_EXERCISE AIM_: In the entries below, find the line with "am.passport.resource_prefix | PassPort" and the line with "am.saml.client_id | Value". Return those two lines and all lines between them, exactly.

(Stored items)

* * *

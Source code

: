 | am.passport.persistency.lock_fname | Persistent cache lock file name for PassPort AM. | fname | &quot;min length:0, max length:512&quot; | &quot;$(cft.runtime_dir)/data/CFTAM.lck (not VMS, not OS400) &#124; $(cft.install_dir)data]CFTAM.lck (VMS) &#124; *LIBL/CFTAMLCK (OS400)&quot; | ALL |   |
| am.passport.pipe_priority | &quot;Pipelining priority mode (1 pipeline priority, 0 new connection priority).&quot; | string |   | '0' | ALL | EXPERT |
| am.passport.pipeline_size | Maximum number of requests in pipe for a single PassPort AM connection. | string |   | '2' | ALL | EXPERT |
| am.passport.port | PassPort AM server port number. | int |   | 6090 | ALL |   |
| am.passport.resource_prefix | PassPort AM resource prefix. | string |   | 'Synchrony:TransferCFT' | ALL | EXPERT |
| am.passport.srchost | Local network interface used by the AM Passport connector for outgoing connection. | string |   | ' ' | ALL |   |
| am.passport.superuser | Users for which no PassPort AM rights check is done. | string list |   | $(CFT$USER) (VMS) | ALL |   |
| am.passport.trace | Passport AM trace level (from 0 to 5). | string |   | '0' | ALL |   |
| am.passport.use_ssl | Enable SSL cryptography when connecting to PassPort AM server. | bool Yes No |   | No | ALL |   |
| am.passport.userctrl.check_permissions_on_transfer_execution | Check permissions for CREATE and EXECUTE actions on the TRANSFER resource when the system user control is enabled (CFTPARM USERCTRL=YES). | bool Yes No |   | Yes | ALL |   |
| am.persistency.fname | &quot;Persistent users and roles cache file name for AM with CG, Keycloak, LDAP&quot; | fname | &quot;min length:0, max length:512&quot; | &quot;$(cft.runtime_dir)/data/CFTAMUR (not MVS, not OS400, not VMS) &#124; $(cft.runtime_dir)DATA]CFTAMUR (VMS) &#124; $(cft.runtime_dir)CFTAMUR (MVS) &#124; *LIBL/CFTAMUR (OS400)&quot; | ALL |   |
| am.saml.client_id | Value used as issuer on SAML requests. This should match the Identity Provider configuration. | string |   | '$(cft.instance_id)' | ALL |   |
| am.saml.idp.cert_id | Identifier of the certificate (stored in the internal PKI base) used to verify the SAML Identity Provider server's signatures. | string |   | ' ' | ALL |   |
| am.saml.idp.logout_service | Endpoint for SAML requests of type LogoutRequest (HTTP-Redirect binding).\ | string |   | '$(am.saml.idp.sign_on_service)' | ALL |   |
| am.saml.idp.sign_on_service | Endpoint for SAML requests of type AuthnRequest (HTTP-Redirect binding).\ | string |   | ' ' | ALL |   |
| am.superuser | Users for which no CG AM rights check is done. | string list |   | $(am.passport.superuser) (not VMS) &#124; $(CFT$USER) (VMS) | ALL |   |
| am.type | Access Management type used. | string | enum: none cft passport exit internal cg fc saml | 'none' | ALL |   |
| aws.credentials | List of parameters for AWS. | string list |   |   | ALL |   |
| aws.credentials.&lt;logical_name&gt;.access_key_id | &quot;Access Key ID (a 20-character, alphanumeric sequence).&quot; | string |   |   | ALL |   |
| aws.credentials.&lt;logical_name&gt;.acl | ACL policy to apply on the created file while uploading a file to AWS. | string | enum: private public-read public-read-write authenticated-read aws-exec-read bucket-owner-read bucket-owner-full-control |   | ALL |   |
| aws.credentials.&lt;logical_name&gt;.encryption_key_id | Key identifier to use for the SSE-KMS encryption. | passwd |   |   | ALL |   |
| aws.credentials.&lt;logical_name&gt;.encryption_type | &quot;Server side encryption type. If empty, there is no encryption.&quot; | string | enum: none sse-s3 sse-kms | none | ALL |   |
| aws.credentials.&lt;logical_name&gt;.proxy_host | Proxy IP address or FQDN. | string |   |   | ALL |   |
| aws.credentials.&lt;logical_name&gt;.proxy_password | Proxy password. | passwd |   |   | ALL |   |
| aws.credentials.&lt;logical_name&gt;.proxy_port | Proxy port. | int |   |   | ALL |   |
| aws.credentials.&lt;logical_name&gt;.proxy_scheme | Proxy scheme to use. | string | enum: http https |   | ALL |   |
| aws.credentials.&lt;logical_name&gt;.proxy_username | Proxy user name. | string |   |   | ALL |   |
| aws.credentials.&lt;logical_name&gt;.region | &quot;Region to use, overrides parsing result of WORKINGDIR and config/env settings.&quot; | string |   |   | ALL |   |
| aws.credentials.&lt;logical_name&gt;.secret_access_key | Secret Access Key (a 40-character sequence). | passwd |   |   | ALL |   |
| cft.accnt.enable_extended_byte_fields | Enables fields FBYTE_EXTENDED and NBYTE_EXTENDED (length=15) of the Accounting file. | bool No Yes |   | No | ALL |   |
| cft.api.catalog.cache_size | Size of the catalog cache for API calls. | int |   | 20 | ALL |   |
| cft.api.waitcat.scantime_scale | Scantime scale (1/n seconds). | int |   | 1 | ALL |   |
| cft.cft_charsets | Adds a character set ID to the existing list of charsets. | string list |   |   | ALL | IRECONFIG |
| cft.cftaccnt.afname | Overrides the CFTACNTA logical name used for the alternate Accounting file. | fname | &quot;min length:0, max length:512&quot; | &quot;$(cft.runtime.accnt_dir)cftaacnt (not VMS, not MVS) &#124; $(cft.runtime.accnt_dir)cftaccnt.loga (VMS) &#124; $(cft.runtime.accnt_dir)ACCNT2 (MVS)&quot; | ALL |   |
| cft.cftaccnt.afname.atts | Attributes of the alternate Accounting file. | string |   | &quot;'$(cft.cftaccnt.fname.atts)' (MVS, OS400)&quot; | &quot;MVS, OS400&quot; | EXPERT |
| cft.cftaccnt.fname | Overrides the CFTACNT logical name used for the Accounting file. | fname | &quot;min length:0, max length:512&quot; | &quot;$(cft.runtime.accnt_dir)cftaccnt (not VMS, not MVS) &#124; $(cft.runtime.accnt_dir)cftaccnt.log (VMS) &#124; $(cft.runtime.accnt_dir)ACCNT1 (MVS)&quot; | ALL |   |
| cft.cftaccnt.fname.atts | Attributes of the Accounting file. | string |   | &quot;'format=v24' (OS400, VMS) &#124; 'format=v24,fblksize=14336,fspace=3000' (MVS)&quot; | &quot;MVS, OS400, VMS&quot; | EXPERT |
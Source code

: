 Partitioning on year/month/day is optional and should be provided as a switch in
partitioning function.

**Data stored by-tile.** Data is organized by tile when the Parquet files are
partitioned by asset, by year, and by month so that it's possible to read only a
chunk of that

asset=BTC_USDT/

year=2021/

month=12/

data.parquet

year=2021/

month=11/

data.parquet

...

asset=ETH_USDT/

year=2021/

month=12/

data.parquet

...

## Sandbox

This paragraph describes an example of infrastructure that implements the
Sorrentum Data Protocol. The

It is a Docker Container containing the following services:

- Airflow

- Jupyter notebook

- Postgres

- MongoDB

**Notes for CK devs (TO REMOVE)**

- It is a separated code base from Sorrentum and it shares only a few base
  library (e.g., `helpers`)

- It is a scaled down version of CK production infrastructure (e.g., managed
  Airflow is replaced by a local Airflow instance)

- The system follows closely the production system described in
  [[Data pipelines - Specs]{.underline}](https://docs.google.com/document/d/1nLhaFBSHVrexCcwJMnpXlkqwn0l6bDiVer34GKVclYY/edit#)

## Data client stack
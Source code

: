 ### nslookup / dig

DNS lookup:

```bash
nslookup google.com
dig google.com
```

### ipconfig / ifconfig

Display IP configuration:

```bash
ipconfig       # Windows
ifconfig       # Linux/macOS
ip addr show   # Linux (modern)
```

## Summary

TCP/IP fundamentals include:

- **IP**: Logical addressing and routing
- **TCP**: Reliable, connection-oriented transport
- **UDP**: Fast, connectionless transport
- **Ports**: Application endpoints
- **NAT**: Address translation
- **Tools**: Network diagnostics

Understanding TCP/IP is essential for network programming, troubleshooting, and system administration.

* * *

_TASK ANSWER_:
| am.passport.resource_prefix | PassPort AM resource prefix. | string |   | 'Synchrony:TransferCFT' | ALL | EXPERT |
| am.passport.srchost | Local network interface used by the AM Passport connector for outgoing connection. | string |   | ' ' | ALL |   |
| am.passport.superuser | Users for which no PassPort AM rights check is done. | string list |   | $(CFT$USER) (VMS) | ALL |   |
| am.passport.trace | Passport AM trace level (from 0 to 5). | string |   | '0' | ALL |   |
| am.passport.use_ssl | Enable SSL cryptography when connecting to PassPort AM server. | bool Yes No |   | No | ALL |   |
| am.passport.userctrl.check_permissions_on_transfer_execution | Check permissions for CREATE and EXECUTE actions on the TRANSFER resource when the system user control is enabled (CFTPARM USERCTRL=YES). | bool Yes No |   | Yes | ALL |   |
| am.persistency.fname | &quot;Persistent users and roles cache file name for AM with CG, Keycloak, LDAP&quot; | fname | &quot;min length:0, max length:512&quot; | &quot;$(cft.runtime_dir)/data/CFTAMUR (not MVS, not OS400, not VMS) &#124; $(cft.runtime_dir)DATA]CFTAMUR (VMS) &#124; $(cft.runtime_dir)CFTAMUR (MVS) &#124; *LIBL/CFTAMUR (OS400)&quot; | ALL |   |
| am.saml.client_id | Value used as issuer on SAML requests. This should match the Identity Provider configuration. | string |   | '$(cft.instance_id)' | ALL |   |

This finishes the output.